On the second point I noted three statements that, at least partially, show that the ECB could also move towards some form of make-up inflation.
Villeroy de Galheau:
PARIS (Reuters) – “The European Central Bank’s inflation target must be symmetric, flexible and credible with the general public rather than just financial markets, ECB policymaker Francois Villeroy de Galhau said on Thursday. For much of the last decade, euro zone inflation has fallen short of the current target for a rate of close to but less than 2% over the medium term, prompting new ECB President Christine Lagarde to launch a review of the objective.Weighing into the debate, Villeroy said there should be a equal tolerance for inflation both undershooting and overshooting the target.” (Emphasis added)
“In addition, we clarified that symmetry meant not only that we would not accept persistently low inflation, but also that there was no cap on inflation at 2%. As I emphasised on a number of occasions, our medium-term orientation implies that inflation can deviate from our aim in both directions, so long as the path of inflation converges back towards that focal point over the medium-term policy horizon. Sintra 2020.”
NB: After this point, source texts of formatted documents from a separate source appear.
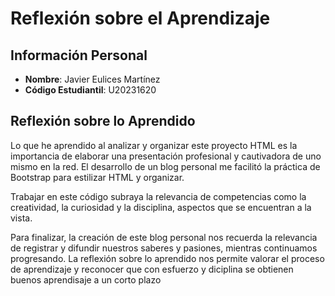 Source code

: # Reflexión sobre el Aprendizaje

## Información Personal
- **Nombre**: Javier Eulices Martínez
- **Código Estudiantil**: U20231620

## Reflexión sobre lo Aprendido
Lo que he aprendido al analizar y organizar este proyecto HTML es la importancia de elaborar una presentación profesional y cautivadora de uno mismo en la red. El desarrollo de un blog personal me facilitó la práctica de Bootstrap para estilizar HTML y organizar.

Trabajar en este código subraya la relevancia de competencias como la creatividad, la curiosidad y la disciplina, aspectos que se encuentran a la vista.

Para finalizar, la creación de este blog personal nos recuerda la relevancia de registrar y difundir nuestros saberes y pasiones, mientras continuamos progresando. 
La reflexión sobre lo aprendido nos permite valorar el proceso de aprendizaje y reconocer que con esfuerzo y diciplina se obtienen buenos aprendisaje a un corto plazo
Press conference in March 2016: “our mandate is defined as reaching an inflation rate which is close to 2% but below 2% in the medium term, which means that we’ll have to define the medium term in a way that, if the inflation rate was for a long time below 2%, it will be above 2% for some time. The key point is that the Governing Council is symmetric in the definition of the objective of price stability over the medium term.” (Emphasis added)
“On the inflation target, we have a policy by which we operate. We have a strategy that was defined and that has inspired the policy decisions that were made and that have been made up until this day. That will continue to inspire the policy decisions that are made until a strategy has been adopted – which is a while from now but I’m sure you’ll have questions about the strategy. In that respect, I would just adhere to what that strategy was, what its developments were over the course of time. I think the point of symmetry is very clearly referred to in the introductory statement.”
So the current Chair has been, at least so far, much more cautious than the previous Chair in moving towards average inflation.
At the end of the monetary policy review, I expect the ECB will make some limited concessions to average targeting.
On the third point I noted that, with an 8% effective appreciation of the € since February and an elasticity of 0.1 between the exchange rate and both growth and inflation, there is a significant effect on both. On GDP this may seem small, given the recent extreme volatility, but this is not the right perspective: 0.8% GDP effect is not insignificant. On inflation, 0.8% is large, given a core rate of 0.4% currently.
Will this cause a change in ECB Monetary policy?
Not directly and not soon, but the effect on inflation will be noted and one can expect exchange rate considerations (e.g. the number of times the term is mentioned in the press conference to become more important).